From: Sudarsan Raghavan <[EMAIL PROTECTED]>
> Elias Assmann wrote:
>
> > On Tue, 11 Jun 2002, Jeff 'japhy' Pinyan wrote:
> > So Perl passes subroutine arguments by reference? I thought they
> > would be copies in the first place...
>
> No the args are only copies not references. The question was to return
> a modifed form of the argument without changing the argument. After
> the s/... statement the contents of the argument to rcsname i.e. $_[0]
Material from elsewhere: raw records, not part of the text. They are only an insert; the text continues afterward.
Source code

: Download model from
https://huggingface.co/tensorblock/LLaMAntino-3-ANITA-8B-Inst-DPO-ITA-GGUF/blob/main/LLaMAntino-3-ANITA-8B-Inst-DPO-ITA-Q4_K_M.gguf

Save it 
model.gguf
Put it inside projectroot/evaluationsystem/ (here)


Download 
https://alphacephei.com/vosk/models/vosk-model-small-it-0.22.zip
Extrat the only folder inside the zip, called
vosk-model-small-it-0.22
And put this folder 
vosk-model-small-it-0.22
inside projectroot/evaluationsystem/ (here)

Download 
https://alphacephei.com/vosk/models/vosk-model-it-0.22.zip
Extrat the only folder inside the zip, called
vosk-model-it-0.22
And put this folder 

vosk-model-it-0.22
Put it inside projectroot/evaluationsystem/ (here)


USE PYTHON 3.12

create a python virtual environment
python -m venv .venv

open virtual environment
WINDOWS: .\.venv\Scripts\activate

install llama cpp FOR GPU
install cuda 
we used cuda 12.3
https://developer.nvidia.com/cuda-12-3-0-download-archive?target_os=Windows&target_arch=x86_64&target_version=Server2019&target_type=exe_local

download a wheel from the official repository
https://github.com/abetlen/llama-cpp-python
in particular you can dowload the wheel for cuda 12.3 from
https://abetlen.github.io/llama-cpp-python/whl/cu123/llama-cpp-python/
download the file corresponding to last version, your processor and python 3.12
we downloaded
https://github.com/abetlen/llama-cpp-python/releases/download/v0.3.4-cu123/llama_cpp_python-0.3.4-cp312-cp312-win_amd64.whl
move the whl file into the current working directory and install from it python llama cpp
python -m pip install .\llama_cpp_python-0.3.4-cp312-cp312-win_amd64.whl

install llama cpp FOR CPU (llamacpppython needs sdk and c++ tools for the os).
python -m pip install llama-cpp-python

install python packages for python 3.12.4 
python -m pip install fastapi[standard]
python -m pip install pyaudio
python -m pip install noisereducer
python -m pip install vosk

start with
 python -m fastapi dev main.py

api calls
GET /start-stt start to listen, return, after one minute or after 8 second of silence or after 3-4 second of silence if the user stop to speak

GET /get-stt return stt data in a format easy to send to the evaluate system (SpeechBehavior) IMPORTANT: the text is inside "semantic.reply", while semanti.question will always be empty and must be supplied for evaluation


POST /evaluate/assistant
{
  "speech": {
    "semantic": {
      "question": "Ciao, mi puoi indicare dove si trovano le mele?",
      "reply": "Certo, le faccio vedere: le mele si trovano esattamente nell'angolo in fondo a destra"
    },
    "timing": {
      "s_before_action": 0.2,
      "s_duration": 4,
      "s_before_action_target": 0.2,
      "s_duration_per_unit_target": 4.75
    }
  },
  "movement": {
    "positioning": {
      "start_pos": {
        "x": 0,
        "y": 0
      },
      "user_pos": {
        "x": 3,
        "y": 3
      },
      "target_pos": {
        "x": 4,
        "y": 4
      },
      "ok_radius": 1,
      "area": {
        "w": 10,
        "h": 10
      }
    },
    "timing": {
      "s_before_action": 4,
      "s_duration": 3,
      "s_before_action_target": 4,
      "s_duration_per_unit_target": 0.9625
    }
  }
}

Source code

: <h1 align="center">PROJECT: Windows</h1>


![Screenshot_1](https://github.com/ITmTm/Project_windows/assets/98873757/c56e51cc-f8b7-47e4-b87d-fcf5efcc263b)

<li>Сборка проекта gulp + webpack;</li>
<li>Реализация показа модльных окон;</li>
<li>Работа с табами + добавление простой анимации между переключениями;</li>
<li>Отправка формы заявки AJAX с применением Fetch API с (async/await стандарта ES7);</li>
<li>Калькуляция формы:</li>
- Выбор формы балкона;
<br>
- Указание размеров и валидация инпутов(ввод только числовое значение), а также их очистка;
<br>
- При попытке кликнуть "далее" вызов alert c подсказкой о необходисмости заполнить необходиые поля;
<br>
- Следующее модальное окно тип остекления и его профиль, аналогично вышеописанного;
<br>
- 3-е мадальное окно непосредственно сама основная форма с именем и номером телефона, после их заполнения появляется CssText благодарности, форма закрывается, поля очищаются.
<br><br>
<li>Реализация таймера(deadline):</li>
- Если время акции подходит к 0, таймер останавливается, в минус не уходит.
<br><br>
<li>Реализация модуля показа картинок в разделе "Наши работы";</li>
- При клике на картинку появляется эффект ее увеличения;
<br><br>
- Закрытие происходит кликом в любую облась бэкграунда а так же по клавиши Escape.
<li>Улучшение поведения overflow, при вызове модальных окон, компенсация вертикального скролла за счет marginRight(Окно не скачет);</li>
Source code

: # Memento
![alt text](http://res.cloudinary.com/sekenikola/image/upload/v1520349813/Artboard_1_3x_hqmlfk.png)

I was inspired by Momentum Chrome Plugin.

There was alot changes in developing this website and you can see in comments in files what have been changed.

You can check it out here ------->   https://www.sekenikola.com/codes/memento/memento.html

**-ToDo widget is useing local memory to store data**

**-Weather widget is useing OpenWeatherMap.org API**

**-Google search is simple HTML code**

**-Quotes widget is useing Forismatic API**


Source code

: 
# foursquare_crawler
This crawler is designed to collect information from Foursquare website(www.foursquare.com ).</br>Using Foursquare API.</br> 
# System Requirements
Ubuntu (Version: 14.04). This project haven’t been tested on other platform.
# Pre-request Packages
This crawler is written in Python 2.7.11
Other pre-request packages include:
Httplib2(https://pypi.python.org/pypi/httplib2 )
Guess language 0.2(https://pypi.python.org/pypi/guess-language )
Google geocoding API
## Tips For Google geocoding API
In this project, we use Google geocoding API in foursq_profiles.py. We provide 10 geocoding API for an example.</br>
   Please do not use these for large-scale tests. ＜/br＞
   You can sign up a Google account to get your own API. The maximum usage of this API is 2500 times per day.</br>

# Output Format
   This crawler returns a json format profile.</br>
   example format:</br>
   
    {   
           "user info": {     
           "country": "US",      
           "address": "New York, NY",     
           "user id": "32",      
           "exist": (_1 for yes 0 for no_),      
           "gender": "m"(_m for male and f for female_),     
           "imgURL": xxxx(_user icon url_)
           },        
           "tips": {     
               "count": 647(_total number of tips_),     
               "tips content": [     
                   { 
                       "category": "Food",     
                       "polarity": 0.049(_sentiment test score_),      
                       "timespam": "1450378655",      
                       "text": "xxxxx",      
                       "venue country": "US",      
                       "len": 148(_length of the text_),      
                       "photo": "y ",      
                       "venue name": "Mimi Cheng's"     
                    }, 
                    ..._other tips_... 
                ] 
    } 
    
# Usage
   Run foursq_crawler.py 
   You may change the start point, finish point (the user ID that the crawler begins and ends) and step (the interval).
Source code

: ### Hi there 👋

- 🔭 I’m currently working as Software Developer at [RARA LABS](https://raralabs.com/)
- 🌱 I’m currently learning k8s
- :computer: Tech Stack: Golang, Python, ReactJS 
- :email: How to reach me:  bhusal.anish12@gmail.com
> or some variable in rscname into which it has been shifted to should
> not change.
Then how come
$x = 'Hello';
sub foo {
$_[0] = 'Hi';
}
foo($x);
print $x,"\n";
prints
Hi
?
The parameters are passed by reference, though in little strange way.
If for example you include an array (and I mean array, not array
reference!) then the function gets the elements of the array ... but
still by reference:
$x = 0;
@a = (1,2);
sub foo {
for (@_) {
$_ += 10;
}
}
foo( $x, @a);
print "\$x = $x\n";
print "\@a = @a\n";
It's when you do the usual
my $var = shift;
or
my ( $a, $b, $c) = @_;
that Perl makes copies of the parameters. If you do not shift() and
access @_ directly you CAN modify the parameters.
Jenda
=========== [EMAIL PROTECTED] == http://Jenda.Krynicky.cz ==========
There is a reason for living. There must be. I've seen it somewhere.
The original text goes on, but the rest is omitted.